Ninfa Clara Salinas Sada (born May 1, 1980) is a Mexican politician, and former Mexican Senator, representing the Ecologist Green Party of Mexico (Partido Verde Ecologista de México) in the LXIII Legislature of the Mexican Congress. She began her second period in the Mexican Congress in September 2012, having served a three-year term as a member of the Chamber of Deputies, the lower house of Congress. She is one of the youngest women in history to have served in Congress.

==Education==
Salinas holds a bachelor's degree in marketing from the Universidad Anáhuac México.

==Political career==

Salinas chaired the Environmental and Natural Resources Committee of the Chamber of Deputies. As a Senator she was the Chair of the Environmental and Natural Resources Committee of the Mexican Senate and is a member of the Subcommittee on North American Affairs and the Water Resources Committee.

She sponsored bills and initiatives during her term, including a consensus resolution for the General Law on Climate Change. She also successfully sponsored a resolution calling on Mexico's Secretariat of Foreign Affairs to adopt the Universal Declaration on Animal Welfare; a bill to increase investment in the Mexican Institute of Water Technology; as well as legislation for the creation of the Special Forestry Commission to contribute to the sustainable development of the Mexico's forests and tropical vegetation. Among her record, she has filed over 20 bill initiatives; 10 of them related to environmental issues, and the rest focused on security, labor, taxes and voting.

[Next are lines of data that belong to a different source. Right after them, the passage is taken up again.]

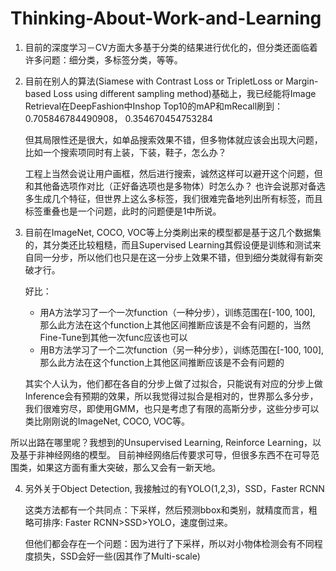 # Thinking-About-Work-and-Learning
1. 目前的深度学习－CV方面大多基于分类的结果进行优化的，但分类还面临着许多问题：细分类，多标签分类，等等。
2. 目前在别人的算法(Siamese with Contrast Loss or TripletLoss or Margin-based Loss using different sampling method)基础上，我已经能将Image Retrieval在DeepFashion中Inshop Top10的mAP和mRecall刷到：0.705846784490908， 0.354670454753284
    
    但其局限性还是很大，如单品搜索效果不错，但多物体就应该会出现大问题，比如一个搜索项同时有上装，下装，鞋子，怎么办？
    
    工程上当然会说让用户画框，然后进行搜索，诚然这样可以避开这个问题，但和其他备选项作对比（正好备选项也是多物体）时怎么办？ 也许会说那对备选多生成几个特征，但世界上这么多标签，我们很难完备地列出所有标签，而且标签重叠也是一个问题，此时的问题便是1中所说。
3. 目前在ImageNet, COCO, VOC等上分类刷出来的模型都是基于这几个数据集的，其分类还比较粗糙，而且Supervised Learning其假设便是训练和测试来自同一分步，所以他们也只是在这一分步上效果不错，但到细分类就得有新突破才行。

    好比：
    * 用A方法学习了一个一次function（一种分步），训练范围在[-100, 100], 那么此方法在这个function上其他区间推断应该是不会有问题的，当然Fine-Tune到其他一次func应该也可以
    * 用B方法学习了一个二次function（另一种分步），训练范围在[-100, 100], 那么此方法在这个function上其他区间推断应该是不会有问题的
    
    其实个人认为，他们都在各自的分步上做了过拟合，只能说有对应的分步上做Inference会有预期的效果，所以我觉得过拟合是相对的，世界那么多分步，我们很难穷尽，即使用GMM，也只是考虑了有限的高斯分步，这些分步可以类比刚刚说的ImageNet, COCO, VOC等。

所以出路在哪里呢？我想到的Unsupervised Learning, Reinforce Learning，以及基于非神经网络的模型。
目前神经网络后传要求可导，但很多东西不在可导范围类，如果这方面有重大突破，那么又会有一新天地。

4. 另外关于Object Detection, 我接触过的有YOLO(1,2,3)，SSD，Faster RCNN

    这类方法都有一个共同点：下采样，然后预测bbox和类别，就精度而言，粗略可排序: Faster RCNN>SSD>YOLO，速度倒过来。

    但他们都会存在一个问题：因为进行了下采样，所以对小物体检测会有不同程度损失，SSD会好一些(因其作了Multi-scale)

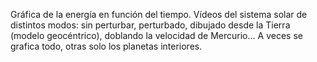 Gráfica de la energía en función del tiempo. Vídeos del sistema solar de distintos modos: sin perturbar, perturbado, dibujado desde la Tierra (modelo geocéntrico), doblando la velocidad de Mercurio... A veces se grafica todo, otras solo los planetas interiores.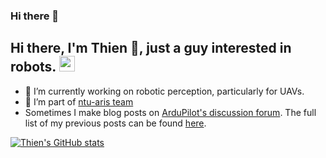 ### Hi there 👋

<h2>Hi there, I'm Thien 👋, just a guy interested in robots.  <img src="https://media.giphy.com/media/eJjtbsQEbN9xJB4P0k/giphy.gif" height="25"> </h2>

- 🔭 I’m currently working on robotic perception, particularly for UAVs.
- 👯 I’m part of [ntu-aris team](https://github.com/ntu-aris)
- Sometimes I make blog posts on [ArduPilot's discussion forum](https://discuss.ardupilot.org/). The full list of my previous posts can be found [here](https://discuss.ardupilot.org/u/luckybird/activity/topics). 

[![Thien's GitHub stats](https://github-readme-stats.vercel.app/api?username=thien94&count_private=true&show_icons=true&theme=dark)](https://github.com/thien94/github-readme-stats)
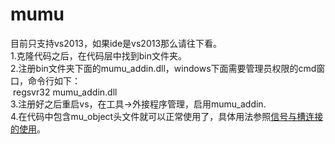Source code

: # mumu
目前只支持vs2013，如果ide是vs2013那么请往下看。    
1.克隆代码之后，在代码层中找到bin文件夹。    
2.注册bin文件夹下面的mumu_addin.dll，windows下面需要管理员权限的cmd窗口，命令行如下：    
  regsvr32 mumu_addin.dll    
3.注册好之后重启vs，在工具->外接程序管理，启用mumu_addin.    
4.在代码中包含mu_object头文件就可以正常使用了，具体用法参照[信号与槽连接的使用](https://github.com/kebiaoy/mumu/wiki/%E4%BF%A1%E5%8F%B7%E4%B8%8E%E6%A7%BD%E8%BF%9E%E6%8E%A5%E7%9A%84%E4%BD%BF%E7%94%A8)。    
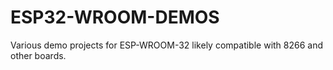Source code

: # ESP32-WROOM-DEMOS
Various demo projects for ESP-WROOM-32 likely compatible with 8266 and other boards.
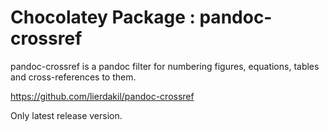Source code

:# Chocolatey Package : pandoc-crossref
pandoc-crossref is a pandoc filter for numbering figures, equations, tables and cross-references to them.

https://github.com/lierdakil/pandoc-crossref

Only latest release version.
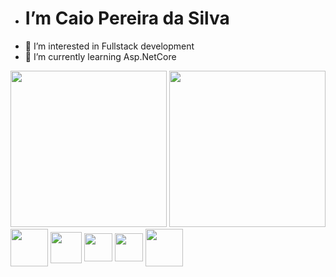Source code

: - <h1> I’m Caio Pereira da Silva
- 👀 I’m interested in Fullstack development
- 🌱 I’m currently learning Asp.NetCore

<div>
     <img height= "250em" src = "https://github-readme-stats.vercel.app/api/top-langs/?username=Caiopsilvsa">
     <img height= "250em" src = "https://github-readme-stats.vercel.app/api?username=Caiopsilvsa">  
</div> 

<div style ="display:inline_block"> 
 
  
 <img align ="center" height = "60em" src="https://img.icons8.com/color/48/000000/typescript.png"/>
  <img align ="center"height="50cm" src="https://cdn.jsdelivr.net/gh/devicons/devicon/icons/react/react-original.svg" />   
  <img align ="center" height = "45em" src="https://cdn.jsdelivr.net/gh/devicons/devicon/icons/html5/html5-plain.svg" /> 
  <img align ="center" height = "45em" src="https://cdn.jsdelivr.net/gh/devicons/devicon/icons/css3/css3-plain.svg" /> 
  <img align ="center" height = "60em" src="https://img.icons8.com/color/48/000000/javascript--v1.png"/>
    
  
</div> 
 




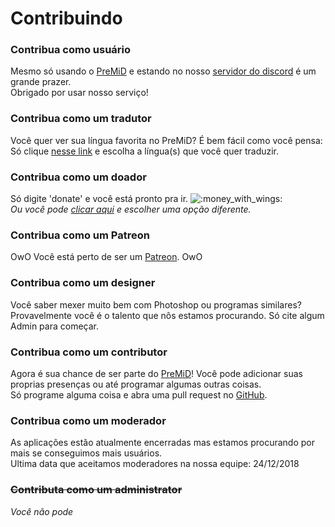 # Contribuindo

### Contribua como usuário

Mesmo só usando o [PreMiD](https://premid.app/) e estando no nosso [servidor do discord](https://discord.gg/WvfVZ8T) é um grande prazer.  
Obrigado por usar nosso serviço!

### Contribua como um tradutor

Você quer ver sua língua favorita no PreMiD? É bem fácil como você pensa:  
Só clique [nesse link](https://poeditor.com/join/project/Zzl1oOQV5g) e escolha a língua\(s\) que você quer traduzir.

### Contribua como um doador

Só digite 'donate' e você está pronto pra ir. ![:money\_with\_wings:](https://camo.githubusercontent.com/8c82232d72bdb736fd395fab7b9bf6d01b4a3cca/68747470733a2f2f6769746875622e6769746875626173736574732e636f6d2f696d616765732f69636f6e732f656d6f6a692f756e69636f64652f31663462382e706e67)  
_Ou você pode_ [_clicar aqui_](https://github.com/PreMiD/PreMiD) _e escolher uma opção diferente._

### Contribua como um Patreon

OwO Você está perto de ser um [Patreon](https://www.patreon.com/Timeraa). OwO

### Contribua como um designer

Você saber mexer muito bem com Photoshop ou programas similares? Provavelmente você é o talento que nôs estamos procurando. Só cite algum Admin para começar.

### Contribua como um contributor

Agora é sua chance de ser parte do [PreMiD](https://premid.app/)! Você pode adicionar suas proprias presenças ou até programar algumas outras coisas.  
Só programe alguma coisa e abra uma pull request no [GitHub](https://github.com/PreMiD/PreMiD).

### Contribua como um moderador

As aplicações estão atualmente encerradas mas estamos procurando por mais se conseguimos mais usuários.  
Ultima data que aceitamos moderadores na nossa equipe: 24/12/2018

### ~~Contributa como um administrator~~

_Você não pode_

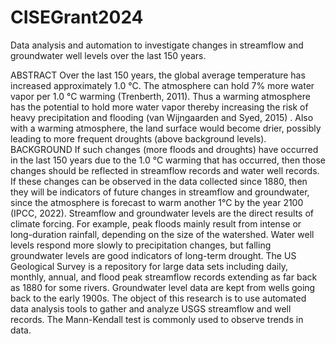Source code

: # CISEGrant2024
Data analysis and automation to investigate changes in streamflow and groundwater well levels over the last 150 years. 

ABSTRACT
Over the last 150 years, the global average temperature has increased approximately 1.0 °C.  The atmosphere can hold 7% more water vapor per 1.0 °C warming (Trenberth, 2011).  Thus a warming atmosphere has the potential to hold more water vapor thereby increasing the risk of heavy precipitation and flooding (van Wijngaarden and Syed, 2015) .  Also with a warming atmosphere, the land surface would become drier, possibly leading to more frequent droughts (above background levels).
BACKGROUND
If such changes (more floods and droughts) have occurred in the last 150 years due to the 1.0 °C warming that has occurred, then those changes should be reflected in streamflow records and water well records.  If these changes can be observed in the data collected since 1880, then they will be indicators of future changes in streamflow and groundwater, since the atmosphere is forecast to warm another 1°C by the year 2100 (IPCC, 2022).  Streamflow and groundwater levels are the direct results of climate forcing.  For example, peak floods mainly result from intense or long-duration rainfall, depending on the size of the watershed.  Water well levels respond more slowly to precipitation changes, but falling groundwater levels are good indicators of long-term drought.  The US Geological Survey is a repository for large data sets including daily, monthly, annual, and flood peak streamflow records extending as far back as 1880 for some rivers.  Groundwater level data are kept from wells going back to the early 1900s.  The object of this research is to use automated data analysis tools to gather and analyze USGS streamflow and well records.  The Mann-Kendall test is commonly used to observe trends in data.
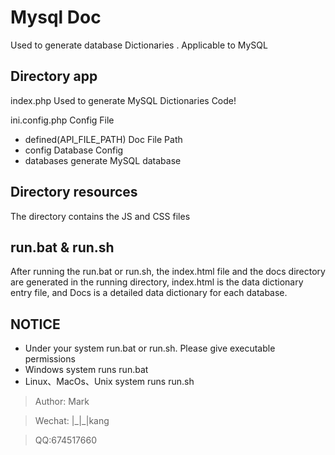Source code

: # Mysql Doc

Used to generate database Dictionaries . Applicable to MySQL

## Directory app

index.php Used to generate MySQL Dictionaries Code!

ini.config.php  Config File

- defined(API_FILE_PATH) Doc File Path
- config Database Config
- databases generate MySQL database

## Directory resources

The directory contains the JS and CSS files

## run.bat & run.sh

After running the run.bat or run.sh, the index.html file and the docs directory are generated in the running directory, index.html is the data dictionary entry file, and Docs is a detailed data dictionary for each database.

## NOTICE
- Under your system run.bat or run.sh. Please give executable permissions
- Windows system runs run.bat
- Linux、MacOs、Unix system runs run.sh

> Author: Mark

> Wechat: |\_|\_|kang

> QQ:674517660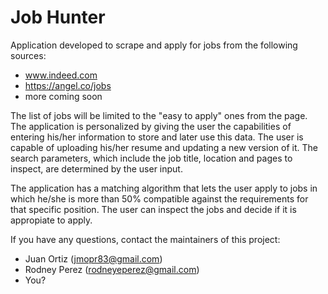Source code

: Job Hunter
====

Application developed to scrape and apply for jobs from the following sources:
- www.indeed.com
- https://angel.co/jobs
- more coming soon

The list of jobs will be limited to the "easy to apply" ones from the page. The application is personalized by giving the user the capabilities of entering his/her information to store and later use this data. The user is capable of uploading his/her resume and updating a new version of it. The search parameters, which include the job title, location and pages to inspect, are determined by the user input. 

The application has a matching algorithm that lets the user apply to jobs in which he/she is more than 50% compatible against the requirements for that specific position. The user can inspect the jobs and decide if it is appropiate to apply. 

If you have any questions, contact the maintainers of this project:

- Juan Ortiz (jmopr83@gmail.com)
- Rodney Perez (rodneyeperez@gmail.com)
- You?
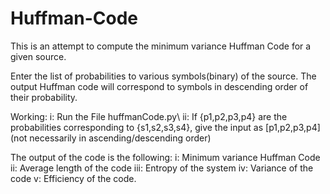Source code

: # Huffman-Code
This is an attempt to compute the minimum variance Huffman Code for a given source.

Enter the list of probabilities to various symbols(binary) of the source. 
The output Huffman code will correspond to symbols in descending order of their probability.

Working:
i:   Run the File huffmanCode.py\\
ii:  If {p1,p2,p3,p4} are the probabilities corresponding to {s1,s2,s3,s4}, 
     give the input as [p1,p2,p3,p4] (not necessarily in ascending/descending order)
     
The output of the code is the following:
i:   Minimum variance Huffman Code
ii:  Average length of the code
iii: Entropy of the system
iv:  Variance of the code
v:   Efficiency of the code.

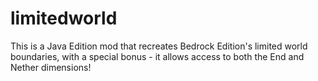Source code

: # limitedworld
This is a Java Edition mod that recreates Bedrock Edition's limited world boundaries, with a special bonus - it allows access to both the End and Nether dimensions!
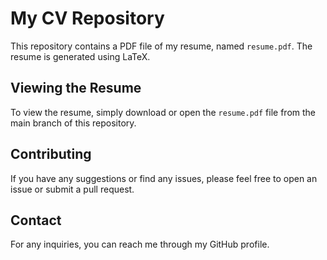 # My CV Repository

This repository contains a PDF file of my resume, named `resume.pdf`. The resume is generated using LaTeX.

## Viewing the Resume

To view the resume, simply download or open the `resume.pdf` file from the main branch of this repository.

## Contributing

If you have any suggestions or find any issues, please feel free to open an issue or submit a pull request.

## Contact

For any inquiries, you can reach me through my GitHub profile.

She launched the i-Latina advertising agency to oversee all marketing campaigns for Mexico's Grupo Salinas, which operates in ten countries throughout with 80,000 employees. She also started an advertising company called Promo Espacio.

Salinas joined Fundación Azteca, Grupo Salinas' non-profit organization focused on improving the environment and the quality of life of the communities in which it operates, to support and participate in the Limpiemos campaign. Limpiemos is a year-long informational campaign that emphasizes the importance of taking care of the environment.

Salinas is chairwoman of Grupo Dragon, which focuses on the production of green and clean energy, including geothermal, hydraulic and eolic generation.

She is a member of the Board of Trustees of the Tamayo Museum in Mexico.